Information analysts ought to be able to handle (read, understand, parse and translate) files in these all of formats even if they immediately convert them to a prefered type.
- XSLT for CSV 2 XML
- XPath Syntax
- Improving an XML feed through CSS and XSLT
- JSON reference with links to parsers
Relational Databases, SQL, and NoSQL
This shouldn’t really come as a surprise to anyone. If you’re going to analyse information, you’re going to need to deal with databases. An analyst ought to be able to write SQL, understand normalisation/ denormalisation, and possibly also have some knowledge of ORM. NoSQL databases are also useful when the data structure is better represented by document, graph or key:value structures (and where tables would be very sparse).
- MySQL
- MySQL Cheat Sheet
- SQLite
- database normalisation and denormalisation
- NoSQL Guide
- Mongodb - document database
- Neo4j - graph database
- CouchDB - json + map reduce + http
Statistical Library
Unless you really want to code algorithms for every statistical process from scratch, you’re going to want to adopt and familiarise yourself with a statistical library. I would strongly recommend GNU-R
although other options include Stata
, SPSS
, and Matlab
etc. Of course there is probably a library available for your prefered programming language. scipy
and numpy
are very popular choices for python
.
- The R Project
- R Seek - R-specific search engine
- R tag on Stackoverflow (bonus: Cross Validated - the stats-specific Stack Exchange Q&A site)

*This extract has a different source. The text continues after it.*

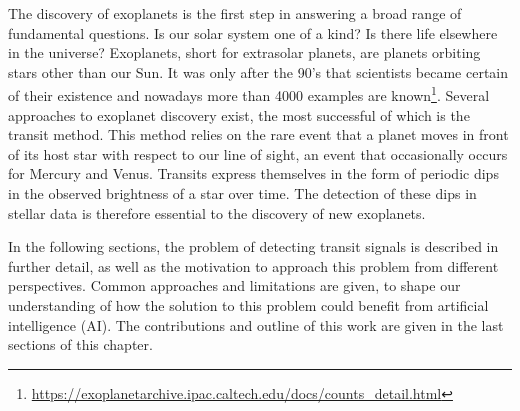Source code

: 
The discovery of exoplanets is the first step in answering a broad range of fundamental questions. Is our solar system one of a kind? Is there life elsewhere in the universe? Exoplanets, short for extrasolar planets, are planets orbiting stars other than our Sun. It was only after the 90's that scientists became certain of their existence and nowadays more than 4000 examples are known\footnote{\url{https://exoplanetarchive.ipac.caltech.edu/docs/counts_detail.html}}. Several approaches to exoplanet discovery exist, the most successful of which is the transit method. This method relies on the rare event that a planet moves in front of its host star with respect to our line of sight, an event that occasionally occurs for Mercury and Venus. Transits express themselves in the form of periodic dips in the observed brightness of a star over time.  The detection of these dips in stellar data is therefore essential to the discovery of new exoplanets. 

In the following sections, the problem of detecting transit signals is described in further detail, as well as the motivation to approach this problem from different perspectives. Common approaches and limitations are given, to shape our understanding of how the solution to this problem could benefit from artificial intelligence (AI). The contributions and outline of this work are given in the last sections of this chapter.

- Revolution Analytics Blog
- ggplot2
- gretl - Gnu Regression, Econometrics and Time-series Library
Visualisation Framework
Similarly you’ll probably want to use some sort of framework for generating visualisations. I’ve tried many and have found myself coming back to a few:
- d3 data driven documents - A JavaScript library for manipulating documents based on data using HTML, SVG and CSS
- ggplot2 - the tool that usually attracts people to R; excellent for quickly sketching out data graphics
- processing - Processing is an electronic sketchbook for developing ideas - in Java and now Javascript too.
Report Templating
Usually you’re going to want to place your analysis in context with some commentary. If you’re going to be repeating a given report - either in part or in full - they you stand to benefit greatly from using some form of template. Again this will depend upon your prefered programming languages. My favoured tools are listed below.
- Sweave - R + Latex and Open Document Format. I’ve not tried it yet but Knitr looks like it could be a useful package).
- HAML - HTML abstraction markup language - very clear markup with indentation (so you don’t have to write out every tag twice), you’re able to use ruby inline.
- Sass - Syntactically Awesome Stylesheets - an extension of CSS3, adding nested rules, variables, mixins, selector inheritance, and more.
- Javascript Template Engine Chooser
- d3 data driven documents - for programmatically creating html from data
Version Management
Version management is vital for tracking progress, making experimental branches in your work, and coordinating across teams. The clear leader in this regard is git and the amazing project hosting environment github. I’ve got in the habit of versioning everything - not just my code - but my home file configurations too.
And the rest…
This is just a quick list I wrote off the top of my head. What have I missed? What else do you use?